- [Problem to work on]: Sort through the material below and copy each line with "dancing".

- [Provided records]:
· · · ·

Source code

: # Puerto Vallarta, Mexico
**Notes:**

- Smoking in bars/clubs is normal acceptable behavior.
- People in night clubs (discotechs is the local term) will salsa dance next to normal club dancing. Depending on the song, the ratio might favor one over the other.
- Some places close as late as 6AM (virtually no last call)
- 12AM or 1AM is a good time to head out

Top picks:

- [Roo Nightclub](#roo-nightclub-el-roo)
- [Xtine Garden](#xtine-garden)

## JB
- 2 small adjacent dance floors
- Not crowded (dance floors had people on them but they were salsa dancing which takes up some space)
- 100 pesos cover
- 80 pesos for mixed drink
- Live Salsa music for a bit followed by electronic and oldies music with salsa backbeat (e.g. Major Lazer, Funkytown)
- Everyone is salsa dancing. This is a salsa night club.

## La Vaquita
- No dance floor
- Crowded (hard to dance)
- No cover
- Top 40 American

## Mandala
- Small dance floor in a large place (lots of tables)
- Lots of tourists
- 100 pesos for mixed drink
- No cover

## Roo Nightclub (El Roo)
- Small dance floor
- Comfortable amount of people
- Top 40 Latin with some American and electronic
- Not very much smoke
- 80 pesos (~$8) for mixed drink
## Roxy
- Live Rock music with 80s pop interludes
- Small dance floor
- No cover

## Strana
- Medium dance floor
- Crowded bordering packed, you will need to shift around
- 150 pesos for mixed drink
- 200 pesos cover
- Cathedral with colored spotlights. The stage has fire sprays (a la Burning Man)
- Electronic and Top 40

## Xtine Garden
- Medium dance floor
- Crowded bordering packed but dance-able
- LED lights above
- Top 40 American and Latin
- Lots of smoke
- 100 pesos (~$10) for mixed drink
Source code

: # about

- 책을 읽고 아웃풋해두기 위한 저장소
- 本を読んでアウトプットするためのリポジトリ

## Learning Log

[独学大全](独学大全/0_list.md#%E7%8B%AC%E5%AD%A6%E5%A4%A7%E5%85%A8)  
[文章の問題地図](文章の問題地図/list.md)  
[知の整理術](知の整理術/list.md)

· · · ·

- [Task output]:
- People in night clubs (discotechs is the local term) will salsa dance next to normal club dancing. Depending on the song, the ratio might favor one over the other.
- Not crowded (dance floors had people on them but they were salsa dancing which takes up some space)
- Everyone is salsa dancing. This is a salsa night club.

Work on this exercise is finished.